Over-the-air software updates to telematics systems, however, are more difficult. They face the challenge of making software compatible with internal combustion engines. There are about 70 different computers in every modern car; each has software to managed.
Then, there are the security concerns. The recent hacking of a Jeep Cherokee through its telematics system has highlighted security vulnerabilities as cars add more digital technology. However, auto experts say OTAs are the best way to minimize breaches because vulnerabilities can be repaired quickly. For these reasons telematics software updates done over the air will grow at a much slower rate than software fixes.
By 2022, IHS estimates 160 million vehicles globally will have the capability to upgrade their telematics systems over the air, up from 14.5 million in 2015. Over-the-air infotainment system upgrades will be available in 96.4 million vehicles by 2022, up from about 200,000 in 2015.
Over-the-Air Updates Not Pleasing Everyone
Not everyone is happy with this development though. The move to over-the air updates could fundamentally alter the relationship between dealerships, drivers, and automakers.
Challenges lie ahead for dealers’ service revenue.

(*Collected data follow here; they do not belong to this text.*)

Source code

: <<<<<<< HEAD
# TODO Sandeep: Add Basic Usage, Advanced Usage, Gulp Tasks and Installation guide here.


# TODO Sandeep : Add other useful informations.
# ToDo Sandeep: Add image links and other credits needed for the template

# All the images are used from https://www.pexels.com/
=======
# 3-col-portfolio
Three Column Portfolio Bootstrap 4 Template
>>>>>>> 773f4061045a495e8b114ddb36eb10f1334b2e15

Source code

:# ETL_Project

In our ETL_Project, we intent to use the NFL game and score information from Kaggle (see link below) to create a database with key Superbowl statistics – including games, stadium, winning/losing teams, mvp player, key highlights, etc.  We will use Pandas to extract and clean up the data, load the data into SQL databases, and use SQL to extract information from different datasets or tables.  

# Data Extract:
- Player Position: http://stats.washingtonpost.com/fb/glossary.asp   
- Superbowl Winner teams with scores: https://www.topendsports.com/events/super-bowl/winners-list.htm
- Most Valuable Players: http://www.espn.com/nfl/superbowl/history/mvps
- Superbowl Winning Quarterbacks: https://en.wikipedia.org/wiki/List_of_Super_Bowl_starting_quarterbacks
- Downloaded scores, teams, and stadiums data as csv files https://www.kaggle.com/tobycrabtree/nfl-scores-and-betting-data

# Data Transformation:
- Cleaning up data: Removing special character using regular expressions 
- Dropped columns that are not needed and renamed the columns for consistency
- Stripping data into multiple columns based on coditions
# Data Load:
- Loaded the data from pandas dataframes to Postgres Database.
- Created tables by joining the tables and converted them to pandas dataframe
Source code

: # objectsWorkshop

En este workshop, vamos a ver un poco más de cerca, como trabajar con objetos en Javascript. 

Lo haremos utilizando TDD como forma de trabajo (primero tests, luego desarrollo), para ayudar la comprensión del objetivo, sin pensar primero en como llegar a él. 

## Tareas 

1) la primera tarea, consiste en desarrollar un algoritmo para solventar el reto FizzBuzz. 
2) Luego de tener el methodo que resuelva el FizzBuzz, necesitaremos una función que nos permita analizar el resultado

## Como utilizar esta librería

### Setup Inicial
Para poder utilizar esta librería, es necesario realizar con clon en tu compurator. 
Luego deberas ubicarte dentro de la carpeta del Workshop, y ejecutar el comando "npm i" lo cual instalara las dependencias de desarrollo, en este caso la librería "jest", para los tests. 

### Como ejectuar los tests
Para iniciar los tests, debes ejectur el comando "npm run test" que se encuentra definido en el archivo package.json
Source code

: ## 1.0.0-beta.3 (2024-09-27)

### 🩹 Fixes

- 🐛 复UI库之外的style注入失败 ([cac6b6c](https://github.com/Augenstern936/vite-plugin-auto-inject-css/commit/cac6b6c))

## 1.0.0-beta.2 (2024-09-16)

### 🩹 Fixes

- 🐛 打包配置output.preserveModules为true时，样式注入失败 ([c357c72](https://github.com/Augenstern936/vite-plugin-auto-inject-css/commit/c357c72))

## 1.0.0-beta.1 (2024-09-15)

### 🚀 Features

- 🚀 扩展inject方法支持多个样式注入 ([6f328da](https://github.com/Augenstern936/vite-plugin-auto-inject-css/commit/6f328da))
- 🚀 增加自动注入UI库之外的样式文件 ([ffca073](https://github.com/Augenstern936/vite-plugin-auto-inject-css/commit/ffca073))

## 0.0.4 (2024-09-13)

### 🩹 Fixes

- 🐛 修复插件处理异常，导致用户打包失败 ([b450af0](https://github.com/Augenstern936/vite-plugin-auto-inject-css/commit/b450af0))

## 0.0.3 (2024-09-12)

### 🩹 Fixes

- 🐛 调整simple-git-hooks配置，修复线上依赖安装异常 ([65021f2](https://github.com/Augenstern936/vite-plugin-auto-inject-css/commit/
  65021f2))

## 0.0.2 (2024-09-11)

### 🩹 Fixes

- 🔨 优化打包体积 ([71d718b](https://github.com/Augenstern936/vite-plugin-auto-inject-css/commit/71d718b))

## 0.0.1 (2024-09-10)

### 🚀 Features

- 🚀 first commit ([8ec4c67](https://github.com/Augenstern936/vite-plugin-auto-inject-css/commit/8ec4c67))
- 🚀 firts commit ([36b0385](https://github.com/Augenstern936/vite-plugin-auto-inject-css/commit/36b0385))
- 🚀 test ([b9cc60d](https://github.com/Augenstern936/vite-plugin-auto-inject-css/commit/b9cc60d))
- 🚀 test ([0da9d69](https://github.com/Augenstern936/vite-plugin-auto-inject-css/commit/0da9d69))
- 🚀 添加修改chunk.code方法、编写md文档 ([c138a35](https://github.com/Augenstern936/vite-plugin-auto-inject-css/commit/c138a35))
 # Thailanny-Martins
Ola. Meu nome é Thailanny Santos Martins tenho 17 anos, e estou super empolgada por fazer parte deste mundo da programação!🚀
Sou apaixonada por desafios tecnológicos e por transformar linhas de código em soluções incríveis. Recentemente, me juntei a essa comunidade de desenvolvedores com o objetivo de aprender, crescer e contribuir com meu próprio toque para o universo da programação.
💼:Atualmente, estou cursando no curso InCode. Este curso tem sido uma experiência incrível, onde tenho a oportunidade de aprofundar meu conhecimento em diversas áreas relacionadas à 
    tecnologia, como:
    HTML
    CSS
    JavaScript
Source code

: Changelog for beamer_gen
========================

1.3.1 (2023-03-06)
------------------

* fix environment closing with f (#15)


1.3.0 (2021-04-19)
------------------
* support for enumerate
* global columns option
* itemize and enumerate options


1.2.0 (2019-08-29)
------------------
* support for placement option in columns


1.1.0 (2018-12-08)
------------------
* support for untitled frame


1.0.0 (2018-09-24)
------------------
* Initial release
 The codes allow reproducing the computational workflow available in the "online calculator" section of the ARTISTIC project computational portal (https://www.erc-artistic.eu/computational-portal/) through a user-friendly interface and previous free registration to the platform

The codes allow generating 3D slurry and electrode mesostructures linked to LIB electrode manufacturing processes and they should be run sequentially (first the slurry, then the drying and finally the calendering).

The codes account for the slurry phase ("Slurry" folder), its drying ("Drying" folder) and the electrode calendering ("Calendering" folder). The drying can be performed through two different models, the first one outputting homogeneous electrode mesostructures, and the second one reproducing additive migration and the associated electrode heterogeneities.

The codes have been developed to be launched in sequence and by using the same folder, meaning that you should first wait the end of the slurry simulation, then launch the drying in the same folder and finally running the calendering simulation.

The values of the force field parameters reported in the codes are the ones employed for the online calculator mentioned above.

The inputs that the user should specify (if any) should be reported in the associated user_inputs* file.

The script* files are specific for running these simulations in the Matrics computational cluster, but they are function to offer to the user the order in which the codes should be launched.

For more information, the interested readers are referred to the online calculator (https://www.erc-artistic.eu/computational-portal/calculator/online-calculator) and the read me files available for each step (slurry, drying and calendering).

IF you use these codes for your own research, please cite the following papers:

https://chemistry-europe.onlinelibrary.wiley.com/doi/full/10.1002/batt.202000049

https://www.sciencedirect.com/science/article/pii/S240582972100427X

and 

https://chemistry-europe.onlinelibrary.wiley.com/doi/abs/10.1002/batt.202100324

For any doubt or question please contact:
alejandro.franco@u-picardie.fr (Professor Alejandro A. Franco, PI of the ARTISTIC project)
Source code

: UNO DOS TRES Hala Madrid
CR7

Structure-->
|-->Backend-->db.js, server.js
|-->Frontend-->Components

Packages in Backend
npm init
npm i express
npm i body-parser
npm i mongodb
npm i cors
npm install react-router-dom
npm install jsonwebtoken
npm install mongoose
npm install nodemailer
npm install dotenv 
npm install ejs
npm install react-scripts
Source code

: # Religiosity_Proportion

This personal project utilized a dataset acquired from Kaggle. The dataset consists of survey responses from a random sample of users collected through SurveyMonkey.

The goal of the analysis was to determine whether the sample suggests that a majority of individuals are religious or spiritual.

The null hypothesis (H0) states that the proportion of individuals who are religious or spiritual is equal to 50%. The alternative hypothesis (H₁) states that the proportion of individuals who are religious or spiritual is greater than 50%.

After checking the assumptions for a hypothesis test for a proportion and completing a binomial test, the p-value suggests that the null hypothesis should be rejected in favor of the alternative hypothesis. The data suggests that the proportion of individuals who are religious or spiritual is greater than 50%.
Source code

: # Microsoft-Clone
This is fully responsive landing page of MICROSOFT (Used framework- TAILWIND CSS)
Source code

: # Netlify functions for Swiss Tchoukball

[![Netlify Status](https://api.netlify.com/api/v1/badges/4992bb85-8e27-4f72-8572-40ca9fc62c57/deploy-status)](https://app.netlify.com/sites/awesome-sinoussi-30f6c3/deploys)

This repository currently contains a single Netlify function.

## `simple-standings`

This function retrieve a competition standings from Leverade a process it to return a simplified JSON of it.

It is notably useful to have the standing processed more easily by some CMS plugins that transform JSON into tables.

Dealerships could gradually see their business models upended over the next decade as over-the-air updates become commonplace, thus cutting into dealers’ revenue streams. Up to half of warranty repair issues and recalls are correctable through OTAs, robbing dealers of that revenue.
One dealer put it succinctly. “When it’s daylight savings time and the clock changes, I have customers lining up out the door!” That revenue will disappear for dealers with over-the-air updates.
It’s not in carmakers’ interest to annoy the dealer, but it looks as though a showdown is coming between the automakers and the dealers with over-the-air maintenance.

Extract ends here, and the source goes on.